(Work order):
In the entries below, find the line with "renew *all* of" and print exactly every line from there up to and including the line with "configuration directory at", with no other lines.

(Records supplied):

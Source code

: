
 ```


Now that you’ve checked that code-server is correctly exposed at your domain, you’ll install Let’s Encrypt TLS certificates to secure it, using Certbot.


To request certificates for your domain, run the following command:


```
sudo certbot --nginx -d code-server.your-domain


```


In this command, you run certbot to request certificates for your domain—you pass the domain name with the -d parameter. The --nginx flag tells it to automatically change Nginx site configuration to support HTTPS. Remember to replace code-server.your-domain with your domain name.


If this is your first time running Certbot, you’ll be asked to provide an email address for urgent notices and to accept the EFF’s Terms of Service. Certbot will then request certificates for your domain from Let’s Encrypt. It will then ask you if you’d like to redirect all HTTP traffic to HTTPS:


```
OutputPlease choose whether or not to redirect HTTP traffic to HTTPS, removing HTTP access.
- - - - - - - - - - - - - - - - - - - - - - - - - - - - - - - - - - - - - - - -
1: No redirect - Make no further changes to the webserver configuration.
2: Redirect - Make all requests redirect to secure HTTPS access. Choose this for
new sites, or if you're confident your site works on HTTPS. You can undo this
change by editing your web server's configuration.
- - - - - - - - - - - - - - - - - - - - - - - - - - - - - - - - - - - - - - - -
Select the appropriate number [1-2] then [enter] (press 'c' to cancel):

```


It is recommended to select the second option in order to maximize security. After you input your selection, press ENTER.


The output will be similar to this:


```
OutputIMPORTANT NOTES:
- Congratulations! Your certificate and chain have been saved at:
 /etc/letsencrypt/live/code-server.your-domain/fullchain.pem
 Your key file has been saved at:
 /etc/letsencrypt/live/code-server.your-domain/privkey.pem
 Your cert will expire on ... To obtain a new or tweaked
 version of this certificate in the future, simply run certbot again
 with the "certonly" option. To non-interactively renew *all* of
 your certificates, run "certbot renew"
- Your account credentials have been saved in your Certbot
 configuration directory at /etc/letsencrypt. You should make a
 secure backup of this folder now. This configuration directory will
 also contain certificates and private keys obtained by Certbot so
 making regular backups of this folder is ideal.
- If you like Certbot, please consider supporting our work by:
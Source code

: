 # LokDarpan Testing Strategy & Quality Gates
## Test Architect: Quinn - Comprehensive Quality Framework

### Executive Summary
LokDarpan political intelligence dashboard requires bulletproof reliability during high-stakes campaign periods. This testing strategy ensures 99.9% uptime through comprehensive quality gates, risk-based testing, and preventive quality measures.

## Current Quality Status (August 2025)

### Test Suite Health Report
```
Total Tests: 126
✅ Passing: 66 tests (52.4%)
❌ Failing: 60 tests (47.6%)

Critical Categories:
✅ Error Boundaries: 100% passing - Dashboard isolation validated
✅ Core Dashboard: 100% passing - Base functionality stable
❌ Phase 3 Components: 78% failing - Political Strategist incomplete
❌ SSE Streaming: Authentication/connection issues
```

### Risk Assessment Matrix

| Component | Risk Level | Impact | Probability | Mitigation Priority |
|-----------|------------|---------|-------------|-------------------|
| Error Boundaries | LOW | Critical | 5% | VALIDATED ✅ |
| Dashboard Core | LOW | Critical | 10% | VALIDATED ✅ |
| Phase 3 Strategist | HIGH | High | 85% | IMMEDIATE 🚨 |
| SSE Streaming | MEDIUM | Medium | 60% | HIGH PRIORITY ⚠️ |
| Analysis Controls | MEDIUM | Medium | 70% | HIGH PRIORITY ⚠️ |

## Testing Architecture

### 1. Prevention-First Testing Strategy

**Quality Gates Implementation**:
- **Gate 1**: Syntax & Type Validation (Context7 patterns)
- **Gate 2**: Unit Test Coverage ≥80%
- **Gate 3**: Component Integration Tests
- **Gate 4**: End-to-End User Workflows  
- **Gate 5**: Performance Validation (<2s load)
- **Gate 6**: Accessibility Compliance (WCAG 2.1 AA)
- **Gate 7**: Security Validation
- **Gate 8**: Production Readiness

--

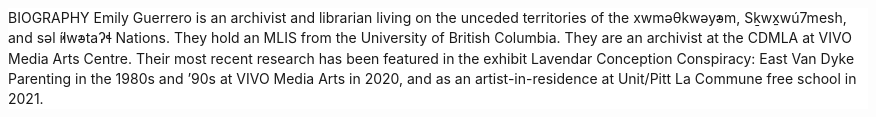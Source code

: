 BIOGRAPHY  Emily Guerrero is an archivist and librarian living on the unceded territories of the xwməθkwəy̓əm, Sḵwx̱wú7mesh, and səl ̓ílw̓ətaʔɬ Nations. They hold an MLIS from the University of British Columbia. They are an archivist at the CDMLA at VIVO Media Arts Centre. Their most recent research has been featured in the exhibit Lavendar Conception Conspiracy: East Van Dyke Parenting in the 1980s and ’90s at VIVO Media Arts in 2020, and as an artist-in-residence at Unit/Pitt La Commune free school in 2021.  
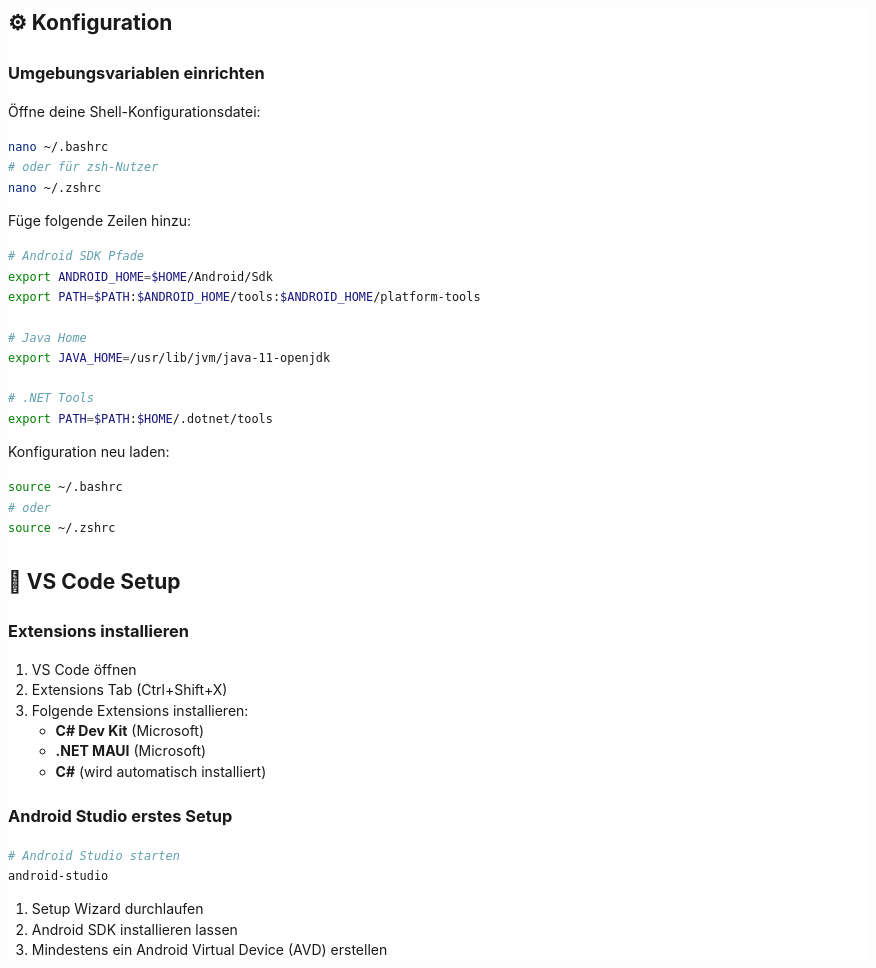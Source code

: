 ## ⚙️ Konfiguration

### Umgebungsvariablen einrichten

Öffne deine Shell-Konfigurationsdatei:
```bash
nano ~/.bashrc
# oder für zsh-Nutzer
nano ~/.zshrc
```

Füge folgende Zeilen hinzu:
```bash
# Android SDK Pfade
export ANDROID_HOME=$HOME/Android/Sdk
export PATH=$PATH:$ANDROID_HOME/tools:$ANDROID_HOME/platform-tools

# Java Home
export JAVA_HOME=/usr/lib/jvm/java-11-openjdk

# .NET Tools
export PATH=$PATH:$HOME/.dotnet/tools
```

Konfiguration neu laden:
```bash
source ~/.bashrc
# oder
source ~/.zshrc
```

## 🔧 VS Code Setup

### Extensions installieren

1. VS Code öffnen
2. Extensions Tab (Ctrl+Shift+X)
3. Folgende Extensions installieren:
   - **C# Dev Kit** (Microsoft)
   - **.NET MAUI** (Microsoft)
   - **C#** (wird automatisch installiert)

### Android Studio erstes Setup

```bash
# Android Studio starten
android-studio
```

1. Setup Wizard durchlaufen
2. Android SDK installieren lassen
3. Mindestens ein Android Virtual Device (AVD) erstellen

(Answer to the problem):
 with the "certonly" option. To non-interactively renew *all* of
 your certificates, run "certbot renew"
- Your account credentials have been saved in your Certbot
 configuration directory at /etc/letsencrypt. You should make a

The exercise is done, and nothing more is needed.